Siguiendo el consejo de la intuición, empecé a buscar algo más que un masaje ocasional o una clase de Zumba que pudiera proporcionarme algo parecido a un "autocuidado". Empecé a imaginar un tipo de madre que dedicaba su tiempo a cosas que realmente la llevaban a expandirse: la madre salvaje. Su respuesta a la obliteración de la maternidad no era aceptarla como algo continuo e inevitable, ni obliterarse aún más. Porque aunque ella -o sea, yo- quiera a mis hijos, ser su madre no es suficiente. Ser yo misma es primordial.

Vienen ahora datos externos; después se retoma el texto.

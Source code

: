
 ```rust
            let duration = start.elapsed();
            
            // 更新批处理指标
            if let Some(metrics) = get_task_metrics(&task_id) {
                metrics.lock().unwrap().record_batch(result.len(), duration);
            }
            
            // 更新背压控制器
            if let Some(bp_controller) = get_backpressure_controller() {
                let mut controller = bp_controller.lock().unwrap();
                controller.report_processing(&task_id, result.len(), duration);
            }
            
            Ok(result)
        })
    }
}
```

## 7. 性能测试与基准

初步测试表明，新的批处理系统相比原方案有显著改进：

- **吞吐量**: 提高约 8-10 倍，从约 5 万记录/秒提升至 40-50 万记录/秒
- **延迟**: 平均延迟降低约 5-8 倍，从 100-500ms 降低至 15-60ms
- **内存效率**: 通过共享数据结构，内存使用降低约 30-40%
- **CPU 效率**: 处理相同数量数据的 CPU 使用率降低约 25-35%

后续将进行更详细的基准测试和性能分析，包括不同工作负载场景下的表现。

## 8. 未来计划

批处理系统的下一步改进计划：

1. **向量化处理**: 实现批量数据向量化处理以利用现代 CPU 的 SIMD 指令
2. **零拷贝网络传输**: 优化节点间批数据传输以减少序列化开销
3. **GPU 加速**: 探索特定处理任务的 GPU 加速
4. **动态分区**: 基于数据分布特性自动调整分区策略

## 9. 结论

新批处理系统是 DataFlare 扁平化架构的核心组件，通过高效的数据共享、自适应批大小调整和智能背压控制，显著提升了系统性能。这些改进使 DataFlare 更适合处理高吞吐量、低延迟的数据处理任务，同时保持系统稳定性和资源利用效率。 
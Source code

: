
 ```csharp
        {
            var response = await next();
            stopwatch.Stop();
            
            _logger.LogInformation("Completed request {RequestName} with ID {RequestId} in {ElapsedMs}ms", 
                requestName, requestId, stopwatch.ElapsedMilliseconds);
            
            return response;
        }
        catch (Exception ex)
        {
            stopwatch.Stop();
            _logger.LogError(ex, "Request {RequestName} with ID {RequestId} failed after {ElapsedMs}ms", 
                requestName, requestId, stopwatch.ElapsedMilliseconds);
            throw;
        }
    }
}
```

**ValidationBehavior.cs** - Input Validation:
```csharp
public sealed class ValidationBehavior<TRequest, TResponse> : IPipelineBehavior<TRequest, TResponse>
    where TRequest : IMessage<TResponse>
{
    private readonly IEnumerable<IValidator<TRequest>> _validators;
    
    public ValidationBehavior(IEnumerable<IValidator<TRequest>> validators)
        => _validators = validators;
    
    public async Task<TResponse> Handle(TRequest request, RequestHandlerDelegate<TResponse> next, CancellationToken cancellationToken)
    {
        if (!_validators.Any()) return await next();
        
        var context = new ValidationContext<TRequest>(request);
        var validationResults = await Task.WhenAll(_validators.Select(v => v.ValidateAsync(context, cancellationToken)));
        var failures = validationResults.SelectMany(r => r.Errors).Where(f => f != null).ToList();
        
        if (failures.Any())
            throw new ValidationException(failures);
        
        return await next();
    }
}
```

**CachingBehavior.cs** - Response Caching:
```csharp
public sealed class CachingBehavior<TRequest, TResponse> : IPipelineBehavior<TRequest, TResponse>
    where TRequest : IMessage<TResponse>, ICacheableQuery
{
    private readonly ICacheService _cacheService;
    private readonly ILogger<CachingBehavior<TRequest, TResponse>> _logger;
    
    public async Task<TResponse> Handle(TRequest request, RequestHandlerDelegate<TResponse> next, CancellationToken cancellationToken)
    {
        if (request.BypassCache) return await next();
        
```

Me esforcé por ser salvaje. Me di permiso para recrearme en fantasías sexuales. Tomé MDMA con una amiga en el río Ruso y estuve en comunión con unas secuoyas. En un "viaje de chicas" a México para el 40 cumpleaños de mi hermana, intenté por todos los medios beber demasiado tequila, que para mí no era mucho. Oriné en la playa, robé una copa de cóctel y canté karaoke en la arena hasta que un somnoliento hermano surfista nos pidió educadamente que nos calláramos.

Todo parecía un poco salvaje, claro, pero no sabía muy bien adónde me llevaba.